In Barcelona findet am Wochenende der EU-Gipfel statt. Demonstranten und Unternehmen bereiten sich darauf vor.

Es könnte ganz schön wacklig werden. Die Balance zwischen Modernisierung und sozialer Verantwortung müsse eingehalten werden, erklärte Bundeskanzler Gerhard Schröder nach einem Treffen mit seinem spanischen Amtskollegen, dem EU-Ratspräsidenten José Maria Aznar, am Donnerstag vergangener Woche. Auf dem EU-Gipfel, der am kommenden Freitag in Barcelona beginnt, sollen nun vor allem konkrete Schritte zur Belebung des Wirtschaftswachstums vereinbart werden. Vollbeschäftigung sei zwar weiterhin ein Ziel, erklärte Aznar, aber das könne man nur über weitere Reformen erreichen. Bisher waren die angestrebten Reformen nicht besonders erfolgreich.

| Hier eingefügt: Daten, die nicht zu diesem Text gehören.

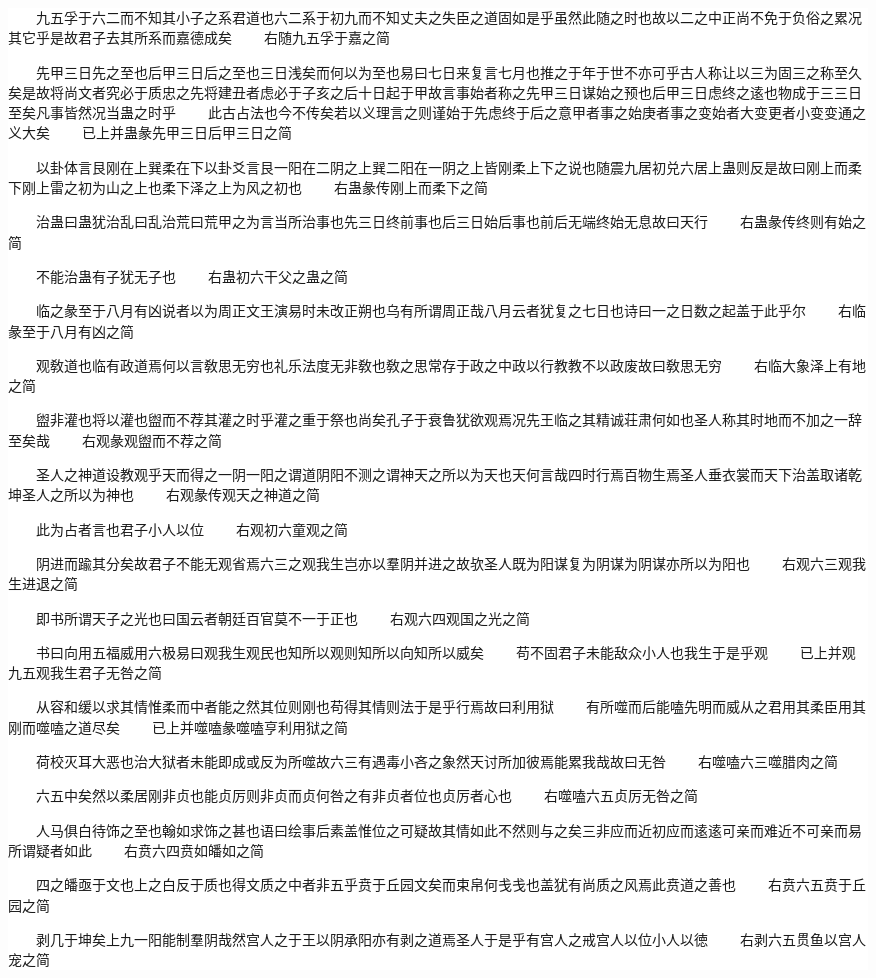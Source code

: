　　九五孚于六二而不知其小子之系君道也六二系于初九而不知丈夫之失臣之道固如是乎虽然此随之时也故以二之中正尚不免于负俗之累况其它乎是故君子去其所系而嘉德成矣
　　右随九五孚于嘉之简

　　先甲三日先之至也后甲三日后之至也三日浅矣而何以为至也易曰七日来复言七月也推之于年于世不亦可乎古人称让以三为固三之称至久矣是故将尚文者究必于质忠之先将建丑者虑必于子亥之后十日起于甲故言事始者称之先甲三日谋始之预也后甲三日虑终之逺也物成于三三日至矣凡事皆然况当蛊之时乎
　　此古占法也今不传矣若以义理言之则谨始于先虑终于后之意甲者事之始庚者事之变始者大变更者小变变通之义大矣
　　已上并蛊彖先甲三日后甲三日之简

　　以卦体言艮刚在上巽柔在下以卦爻言艮一阳在二阴之上巽二阳在一阴之上皆刚柔上下之说也随震九居初兑六居上蛊则反是故曰刚上而柔下刚上雷之初为山之上也柔下泽之上为风之初也
　　右蛊彖传刚上而柔下之简

　　治蛊曰蛊犹治乱曰乱治荒曰荒甲之为言当所治事也先三日终前事也后三日始后事也前后无端终始无息故曰天行
　　右蛊彖传终则有始之简

　　不能治蛊有子犹无子也
　　右蛊初六干父之蛊之简

　　临之彖至于八月有凶说者以为周正文王演易时未改正朔也乌有所谓周正哉八月云者犹复之七日也诗曰一之日数之起盖于此乎尔
　　右临彖至于八月有凶之简

　　观敎道也临有政道焉何以言敎思无穷也礼乐法度无非敎也敎之思常存于政之中政以行教教不以政废故曰敎思无穷
　　右临大象泽上有地之简

　　盥非灌也将以灌也盥而不荐其灌之时乎灌之重于祭也尚矣孔子于衰鲁犹欲观焉况先王临之其精诚荘肃何如也圣人称其时地而不加之一辞至矣哉
　　右观彖观盥而不荐之简

　　圣人之神道设教观乎天而得之一阴一阳之谓道阴阳不测之谓神天之所以为天也天何言哉四时行焉百物生焉圣人垂衣裳而天下治盖取诸乾坤圣人之所以为神也
　　右观彖传观天之神道之简

　　此为占者言也君子小人以位
　　右观初六童观之简

　　阴进而踰其分矣故君子不能无观省焉六三之观我生岂亦以羣阴并进之故欤圣人既为阳谋复为阴谋为阴谋亦所以为阳也
　　右观六三观我生进退之简

　　即书所谓天子之光也曰国云者朝廷百官莫不一于正也
　　右观六四观国之光之简

　　书曰向用五福威用六极易曰观我生观民也知所以观则知所以向知所以威矣
　　苟不固君子未能敌众小人也我生于是乎观
　　已上并观九五观我生君子无咎之简

　　从容和缓以求其情惟柔而中者能之然其位则刚也苟得其情则法于是乎行焉故曰利用狱
　　有所噬而后能嗑先明而威从之君用其柔臣用其刚而噬嗑之道尽矣
　　已上并噬嗑彖噬嗑亨利用狱之简

　　荷校灭耳大恶也治大狱者未能即成或反为所噬故六三有遇毒小吝之象然天讨所加彼焉能累我哉故曰无咎
　　右噬嗑六三噬腊肉之简

　　六五中矣然以柔居刚非贞也能贞厉则非贞而贞何咎之有非贞者位也贞厉者心也
　　右噬嗑六五贞厉无咎之简

　　人马俱白待饰之至也翰如求饰之甚也语曰绘事后素盖惟位之可疑故其情如此不然则与之矣三非应而近初应而逺逺可亲而难近不可亲而易所谓疑者如此
　　右贲六四贲如皤如之简

　　四之皤亟于文也上之白反于质也得文质之中者非五乎贲于丘园文矣而束帛何戋戋也盖犹有尚质之风焉此贲道之善也
　　右贲六五贲于丘园之简

　　剥几于坤矣上九一阳能制羣阴哉然宫人之于王以阴承阳亦有剥之道焉圣人于是乎有宫人之戒宫人以位小人以徳
　　右剥六五贯鱼以宫人宠之简
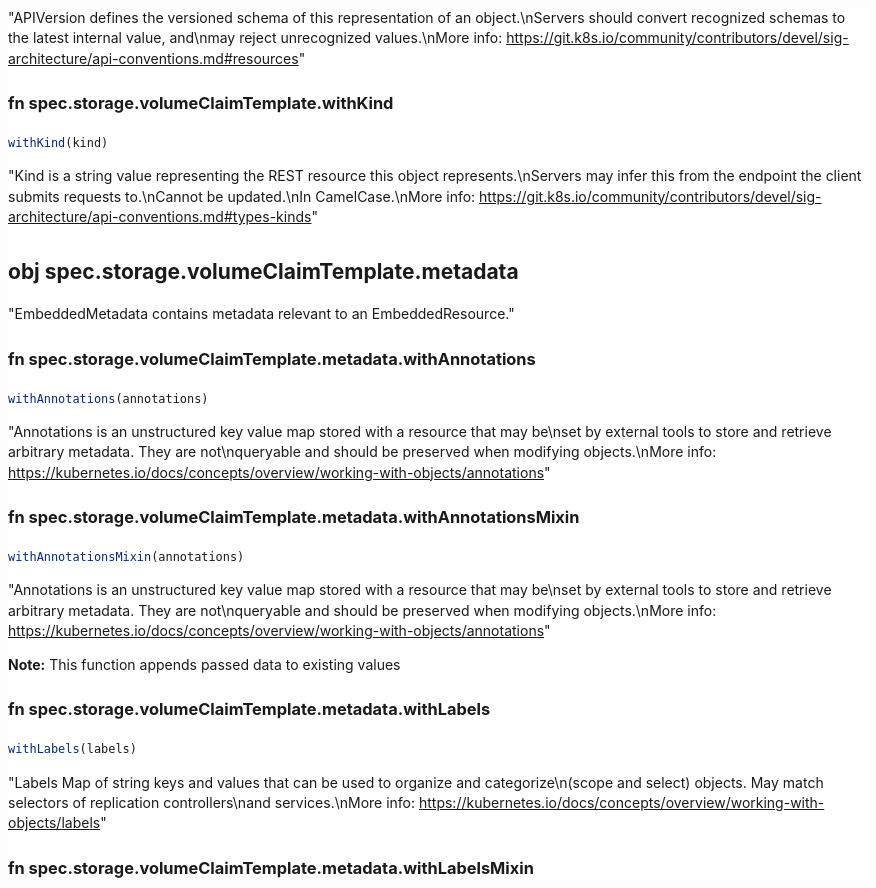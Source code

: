 "APIVersion defines the versioned schema of this representation of an object.\nServers should convert recognized schemas to the latest internal value, and\nmay reject unrecognized values.\nMore info: https://git.k8s.io/community/contributors/devel/sig-architecture/api-conventions.md#resources"

### fn spec.storage.volumeClaimTemplate.withKind

```ts
withKind(kind)
```

"Kind is a string value representing the REST resource this object represents.\nServers may infer this from the endpoint the client submits requests to.\nCannot be updated.\nIn CamelCase.\nMore info: https://git.k8s.io/community/contributors/devel/sig-architecture/api-conventions.md#types-kinds"

## obj spec.storage.volumeClaimTemplate.metadata

"EmbeddedMetadata contains metadata relevant to an EmbeddedResource."

### fn spec.storage.volumeClaimTemplate.metadata.withAnnotations

```ts
withAnnotations(annotations)
```

"Annotations is an unstructured key value map stored with a resource that may be\nset by external tools to store and retrieve arbitrary metadata. They are not\nqueryable and should be preserved when modifying objects.\nMore info: https://kubernetes.io/docs/concepts/overview/working-with-objects/annotations"

### fn spec.storage.volumeClaimTemplate.metadata.withAnnotationsMixin

```ts
withAnnotationsMixin(annotations)
```

"Annotations is an unstructured key value map stored with a resource that may be\nset by external tools to store and retrieve arbitrary metadata. They are not\nqueryable and should be preserved when modifying objects.\nMore info: https://kubernetes.io/docs/concepts/overview/working-with-objects/annotations"

**Note:** This function appends passed data to existing values

### fn spec.storage.volumeClaimTemplate.metadata.withLabels

```ts
withLabels(labels)
```

"Labels Map of string keys and values that can be used to organize and categorize\n(scope and select) objects. May match selectors of replication controllers\nand services.\nMore info: https://kubernetes.io/docs/concepts/overview/working-with-objects/labels"

### fn spec.storage.volumeClaimTemplate.metadata.withLabelsMixin
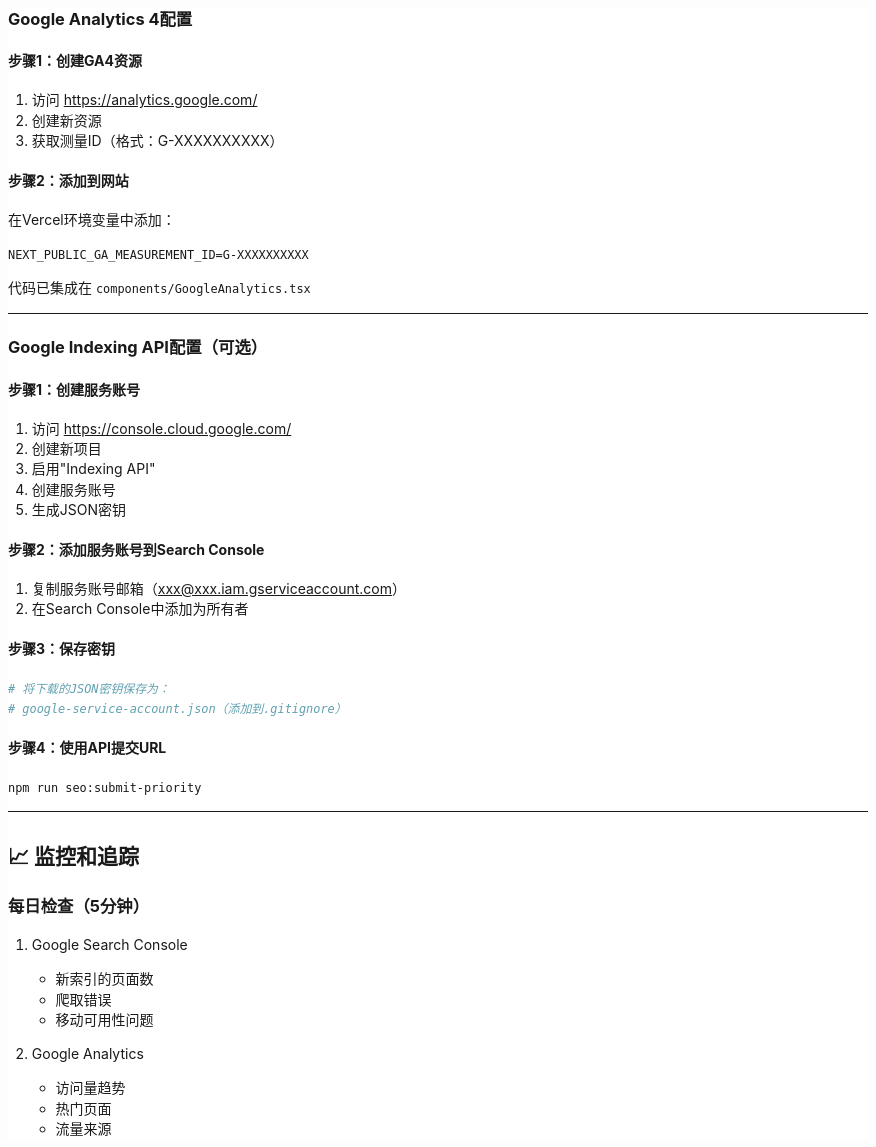 
### Google Analytics 4配置

#### 步骤1：创建GA4资源
1. 访问 https://analytics.google.com/
2. 创建新资源
3. 获取测量ID（格式：G-XXXXXXXXXX）

#### 步骤2：添加到网站
在Vercel环境变量中添加：
```
NEXT_PUBLIC_GA_MEASUREMENT_ID=G-XXXXXXXXXX
```

代码已集成在 `components/GoogleAnalytics.tsx`

---

### Google Indexing API配置（可选）

#### 步骤1：创建服务账号
1. 访问 https://console.cloud.google.com/
2. 创建新项目
3. 启用"Indexing API"
4. 创建服务账号
5. 生成JSON密钥

#### 步骤2：添加服务账号到Search Console
1. 复制服务账号邮箱（xxx@xxx.iam.gserviceaccount.com）
2. 在Search Console中添加为所有者

#### 步骤3：保存密钥
```bash
# 将下载的JSON密钥保存为：
# google-service-account.json（添加到.gitignore）
```

#### 步骤4：使用API提交URL
```bash
npm run seo:submit-priority
```

---

## 📈 **监控和追踪**

### 每日检查（5分钟）
1. Google Search Console
   - 新索引的页面数
   - 爬取错误
   - 移动可用性问题

2. Google Analytics
   - 访问量趋势
   - 热门页面
   - 流量来源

So stieg die Erwerbslosigkeit in Spanien im Februar um 9,7 Prozent, so schnell wie schon seit 1993 nicht mehr. Insgesamt sind 13 Prozent der Bevölkerung erwerbslos gemeldet. Der Anteil der arbeitslosen Frauen beträgt sogar 14,4 Prozent. Allein in der Hauptstadt Madrid wurden im letzten Jahr 20 Prozent mehr Festangestellte entlassen als im Jahr zuvor. Von den Neueingestellten besitzen inzwischen neun von zehn Personen einen zeitlich befristeten Arbeitsvertrag.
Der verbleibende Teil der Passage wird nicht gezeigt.